Entretanto, apesar de achar o tom certo do filme, sem pesar a mão no sombrio e realista, o humor extravasa na quantidade de alívio cômico. Como se não bastasse a figura da secretária de Trevor fazendo graça sempre que surge em tela, a trupe formada pelos amigos do piloto também encaixa piadas em cada fala, gesto ou expressões. Gags explodem de todo lado. Talvez esta leveza se deva por conta da exigência dos produtores e financiadores que injetaram grana no projeto e buscavam um resultado diferente dos últimos, quem sabe mais próximo da concorrente Marvel/Disney. Mas, felizmente, isso não faz a obra perder a identidade, pelo contrário, até ajuda a imprimir o tom aventuresco, auxiliado também pela química entre Gadot e Pine. E os excelentes diálogos entre estes dois, no início do segundo ato, divertem o público adulto, ao passo que aprofundam os personagens sem denegrir as origens da heroína. O misto de inocência, divindade e altivez oscilam na caracterização da personalidade de Diana. Definitivamente, o empoderamento feminino está bem representado na cultura pop.

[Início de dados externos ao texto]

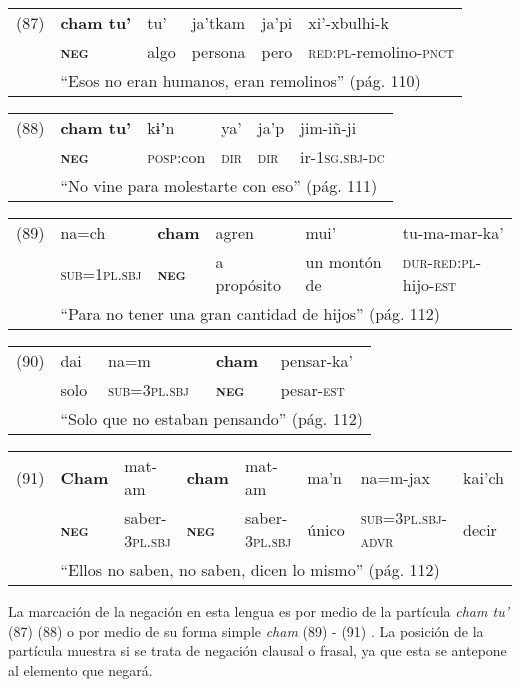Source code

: {\setmainfont{Charis SIL} 

\begin{tabular}{llllll}
(87) & \textbf{cham tu’} & tu’ & ja’tkam & ja’pi & xi’-xbulhi-k  \\
& \textsc{\textbf{neg}} & algo & persona & pero & \textsc{red:pl}-remolino-\textsc{pnct}\\
& \multicolumn{5}{l}{``Esos no eran humanos, eran remolinos'' (pág. 110)}
\end{tabular} \vspace{0.5cm}

\begin{tabular}{llllll}
(88) & \textbf{cham tu’} & kɨʼn & ya’ & ja’p & jim-iñ-ji \\
& \textsc{\textbf{neg}} & \textsc{posp}:con & \textsc{dir} & \textsc{dir} & ir-\textsc{1sg.sbj-dc} \\
& \multicolumn{5}{l}{``No vine para molestarte con eso'' (pág. 111)}
\end{tabular} \vspace{0.5cm}

\begin{tabular}{llllll}
(89) & na=ch & \textbf{cham} & agren & mui’ & tu-ma-mar-ka’ \\
& \textsc{sub=1pl.sbj} & \textsc{\textbf{neg}} & a propósito & un montón de & \textsc{dur-red:pl}-hijo-\textsc{est} \\
& \multicolumn{5}{l}{``Para no tener una gran cantidad de hijos'' (pág. 112)}
\end{tabular} \vspace{0.5cm}

\begin{tabular}{lllll}
(90) & dai & na=m & \textbf{cham} & pensar-ka’ \\
& solo & \textsc{sub=3pl.sbj} & \textsc{\textbf{neg}} & pesar-\textsc{est} \\
& \multicolumn{4}{l}{``Solo que no estaban pensando'' (pág. 112)}
\end{tabular} \vspace{0.5cm}

{\small
\begin{tabular}{llllllll}
(91) & \textbf{Cham} & mat-am & \textbf{cham} & mat-am & ma’n & na=m-jax & kai’ch \\
& \textsc{\textbf{neg}} & saber-\textsc{3pl.sbj} & \textsc{\textbf{neg}} & saber-\textsc{3pl.sbj} & único & \textsc{sub=3pl.sbj-advr} & decir \\
& \multicolumn{7}{l}{``Ellos no saben, no saben, dicen lo mismo'' (pág. 112)}
\end{tabular} \vspace{0.5cm} }

}

La marcación de la negación en esta lengua es por medio de la partícula {\setmainfont{Charis SIL} \textit{cham tu’}} (87) (88) o por medio de su forma simple {\setmainfont{Charis SIL} \textit{cham}} (89) - (91) \textcolor{MidnightBlue}{\citep{Tepehuano}}. La posición de la partícula muestra si se trata de negación clausal o frasal, ya que esta se antepone al elemento que negará.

Contudo, o desenrolar deste segundo ato incha a duração do filme ao burocratizar o envio da tropa ao front de batalha. Mas nada que não esqueçamos quando a heroína cai na porrada. Neste sentido, todas as cenas de ação são empolgantes, mesmo que abusando do slow motion. Sim, a cineasta Patty Jenkins sofreu forte influência de Snyder neste tocante. No que pese ser um efeito cansativo, o excesso de câmera lenta não compromete o resultado estético final, apenas ajuda a diretora a coreografar melhor as lutas e situar o espectador em cada golpe.

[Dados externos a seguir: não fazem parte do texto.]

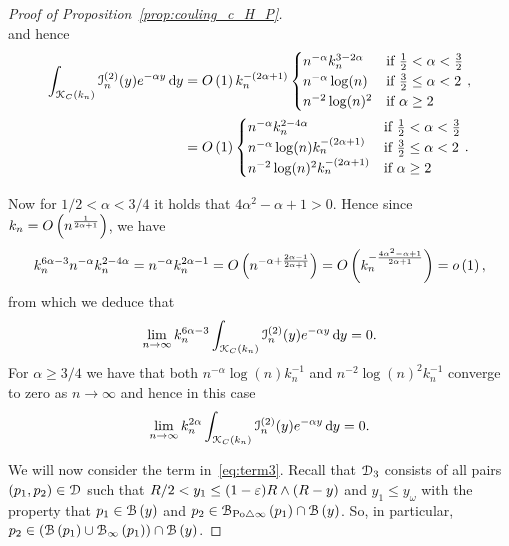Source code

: \begin{proof}[Proof of Proposition~\ref{prop:couling_c_H_P}]
\[\]
and hence
\begin{align*}
	\int_{{\mathcal K}_{C}(k_n)} \mathcal{I}_n^{(2)}(y) e^{-\alpha y} \operatorname{\mathrm{d}\hspace{-2pt}} y
	&= O\left(1\right) k_n^{-(2\alpha + 1)}\begin{cases}
				n^{-\alpha} k_n^{3 - 2\alpha} &\mbox{if } \frac{1}{2} < \alpha < \frac{3}{2}\\
				n^{-\alpha} \log(n) &\mbox{if } \frac{3}{2} \le \alpha < 2\\
				n^{-2} \log(n)^{2} &\mbox{if } \alpha \ge 2
		\end{cases},	\\
	&= O\left(1\right) \begin{cases}
				n^{-\alpha} k_n^{2 - 4\alpha} &\mbox{if } \frac{1}{2} < \alpha < \frac{3}{2}\\
				n^{-\alpha} \log(n)k_n^{-(2\alpha + 1)} &\mbox{if } \frac{3}{2} \le \alpha < 2\\
				n^{-2} \log(n)^{2} k_n^{-(2\alpha + 1)} &\mbox{if } \alpha \ge 2
		\end{cases}.
\end{align*}

Now for $1/2 < \alpha < 3/4$ it holds that $4\alpha^2 - \alpha + 1 > 0$. Hence since $k_n = O\left(n^{\frac{1}{2\alpha + 1}}\right)$, we have
\[
	k_n^{6\alpha - 3} n^{-\alpha} k_n^{2 - 4\alpha} = n^{-\alpha} k_n^{2\alpha - 1} = O\left(n^{-\alpha + \frac{2\alpha - 1}{2\alpha + 1}}\right) = O\left(k_n^{-\frac{4\alpha^2 - \alpha + 1}{2\alpha + 1}}\right) = o\left(1\right),
\]
from which we deduce that
\[
	\lim_{n \to \infty} k_n^{6\alpha - 3} \int_{{\mathcal K}_{C}(k_n)} \mathcal{I}_n^{(2)}(y)
	e^{-\alpha y} \operatorname{\mathrm{d}\hspace{-2pt}} y = 0.
\]
For $\alpha \ge 3/4$ we have that both $n^{-\alpha} \log(n) k_n^{-1}$ and $n^{-2} \log(n)^2 k_n^{-1}$ converge to zero as $n \to \infty$ and hence in this case
\[
	\lim_{n \to \infty} k_n^{2\alpha} \int_{{\mathcal K}_{C}(k_n)} \mathcal{I}_n^{(2)}(y)
	e^{-\alpha y} \operatorname{\mathrm{d}\hspace{-2pt}} y = 0.
\]

We will now consider the term in~\eqref{eq:term3}. 
Recall that $\mathcal{D}_{3}$ consists of all pairs $(p_1, p_2 ) \in \mathcal{D}_{}$ such that $R/2 < y_1 \leq (1-\varepsilon)R \wedge (R-y)$ and $y_1 \leq y_\omega$ with the property that 
$p_1 \in {\mathcal B}\left(y\right)$ and $p_2 \in {\mathcal B}_{{\mathrm{Po}} \bigtriangleup \infty}\left(p_1\right) \cap {\mathcal B}\left(y\right)$.    
So, in particular, $p_2 \in ({\mathcal B}\left(p_1\right) \cup {\mathcal B}_{\infty}\left(p_1\right)) \cap {\mathcal B}\left(y\right)$.


\end{proof}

Quanto à evocativa trilha sonora, rica em acordes clássicos, apoteóticos, que remete à glória de um povo, à inevitável batalha que se aproxima, o destaque fica por conta da música-tema. Composto por um solo de guitarra distorcido, com pegada heavy metal que arrepia, o tema entra na hora certa equalizando as melhores sequências da protagonista.

Fechando o arco, o derradeiro ato vai dividir opiniões, assim como aconteceu em “Batman Vs Superman”, pois peca pelo excesso. Novos acertos, velhos erros? Mas o fato é que este "Mulher-Maravilha" triunfa sobre o marasmo, empolga, diverte e se faz necessário nos dias atuais.

*Avaliação: 4,5 rapaduras + 4,5 pipocas = nota 9,0.